Randall Jarrell's classic novel of academic life.
Dec 5, 2005, Vol. 11, No. 12 • By DAVID GUASPARI
Pictures is filled with images of childhood and age, innocence and the Fall. It appropriately begins with Constance Morgan, who could qualify as a fairy tale heroine of the genus Neglected Stepchild. At an early age Constance lost not only her parents and grandparents but also (a Grimm touch) her twin sister. She has recently graduated from "a plain old-fashioned college" and become an assistant to President Robbins's secretary. To tout Benton, Constance is "of no importance." But Gottfried and his wife Irene know her value. So does the narrator, an unnamed faculty member difficult to distinguish from Jarrell himself--an Auden-loving, tennis-playing poet; a Germanophile steeped in painting and music; witty and married to a witty wife.

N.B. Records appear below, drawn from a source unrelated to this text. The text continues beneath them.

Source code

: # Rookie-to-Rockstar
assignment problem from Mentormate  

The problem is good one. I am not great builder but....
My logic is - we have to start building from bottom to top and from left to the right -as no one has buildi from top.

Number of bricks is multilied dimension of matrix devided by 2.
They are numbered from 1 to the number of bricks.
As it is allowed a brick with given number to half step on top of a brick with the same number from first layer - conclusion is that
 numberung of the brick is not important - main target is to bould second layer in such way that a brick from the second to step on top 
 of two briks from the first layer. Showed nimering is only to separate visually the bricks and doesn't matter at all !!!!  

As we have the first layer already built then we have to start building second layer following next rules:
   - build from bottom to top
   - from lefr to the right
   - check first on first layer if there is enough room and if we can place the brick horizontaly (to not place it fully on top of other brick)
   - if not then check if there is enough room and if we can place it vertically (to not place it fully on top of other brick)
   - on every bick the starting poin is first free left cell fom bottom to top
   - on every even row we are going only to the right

And "this was her last day"--her last, that is, as the president's assistant. It is the day on which the book proper will also end; and on it Constance will be born--by acquiring parents. She will become the secretary to her beloved Gottfried Rosenbaum. The richly cultured Gottfried (an Austrian-born composer) and Irene (a Russian-born singer) have not sloughed off the burden of the past, and they bear its marks. Gottfried greets his fellow man with a mix of good humor and Olympian detachment that amounts to a judgment on the human race: He could accept anyone because his expectations were so low that everybody met them. The Rosenbaums can open the world to Constance, as unburdened Benton never could have.
Her last day is, therefore, her first day, and its double nature underscores her (and our) final end. The narrator permits himself to wish that young and beautiful Constance, whom he's known all her life, might be suspended in her present state of becoming. He recalls her father saying that Constance didn't want to grow up--at which he himself had wondered why she had to.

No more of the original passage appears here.